News Brief: Kwantlen Student Association Manages Internal Data Breach
The Runner received an anonymous tip that the Kwantlen Student Association had been “attacked by ransomware” and consequently lost “confidential personnel data” on May 31. However, according to KSA Executive Director Ben Newsom and President David Piraquive, there is no evidence to support that such an attack was made against the association in hopes of accessing private employee information.
“Nobody was trying to get the data,” says Newsom. “Any time you lose data, it’s technically a data breach of some sort, but nobody had to actually hack through anything. It’s a problem that got on our system and that problem led to data loss.”
He continues, “No personal information was stolen. No personal information was leaked. No student data was lost.”
Piraquive adds that “there were no threats or anything like that” made against the KSA, and that he “has no idea” why an employee might have thought that the data breach was a ransomware attack pertinent to staff. The two of them clarify that it was “internal accounting data” that was lost.
Although Newsom says that he has “theories about why” this happened, he is reluctant to share them for confidentiality reasons.
“Not everyone needs to know about ways to get through our system,” he explains. “We don’t want to publish our security protocol.”
In regards to what has been done to address this issue, information about the breach is under evaluation. One of the conclusions that the KSA drew from this analysis is that its hardware needed to be updated. Staff are currently working on implementing these changes, and “people who were directly affected” by the breach have been alerted, Newsom explains.
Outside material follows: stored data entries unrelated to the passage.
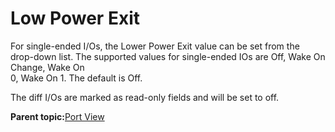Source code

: # Low Power Exit

For single-ended I/Os, the Lower Power Exit value can be set from the<br /> drop-down list. The supported values for single-ended IOs are Off, Wake On Change, Wake On<br /> 0, Wake On 1. The default is Off.

The diff I/Os are marked as read-only fields and will be set to off.

**Parent topic:**[Port View](GUID-BE73F42C-362C-4EB2-890D-D55CE5F53A88.md)

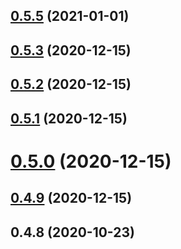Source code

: <a name="0.5.5"></a>
## [0.5.5](https://github.com/48401298/qmac-gridcn/compare/v0.5.3...v0.5.5) (2021-01-01)



<a name="0.5.3"></a>
## [0.5.3](https://github.com/48401298/qmac-gridcn/compare/v0.5.2...v0.5.3) (2020-12-15)



<a name="0.5.2"></a>
## [0.5.2](https://github.com/48401298/qmac-gridcn/compare/v0.5.1...v0.5.2) (2020-12-15)



<a name="0.5.1"></a>
## [0.5.1](https://github.com/48401298/qmac-gridcn/compare/v0.5.0...v0.5.1) (2020-12-15)



<a name="0.5.0"></a>
# [0.5.0](https://github.com/48401298/qmac-gridcn/compare/v0.4.9...v0.5.0) (2020-12-15)



<a name="0.4.9"></a>
## [0.4.9](https://github.com/48401298/qmac-gridcn/compare/v0.4.8...v0.4.9) (2020-12-15)



<a name="0.4.8"></a>
## 0.4.8 (2020-10-23)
They’re also working on retrieving all of the data lost as a result of the breach, and soon will be completing a massive upgrade of their internal infrastructure.
“The major upgrade was coming last year. The actual problem that led to this would have probably been caught by that if we were able to do it, but it was a separate issue than just, ‘This hardware’s old. We have to upgrade it,’” he says. “We have 50 people in here with two devices that connect on a wireless signal, so that hardware can’t handle that load.”
Newsom has been working with the KSA since 2010 and has only seen one similar data breach affect the organization during that time.
“That’s why no one had flagged it as a problem up until this point,” he says. “That’s why there needs to be a system in place for reviewing that at least on a yearly basis.”
“It just shows that we have to do better when it comes to backup data servers,” adds Piraquive.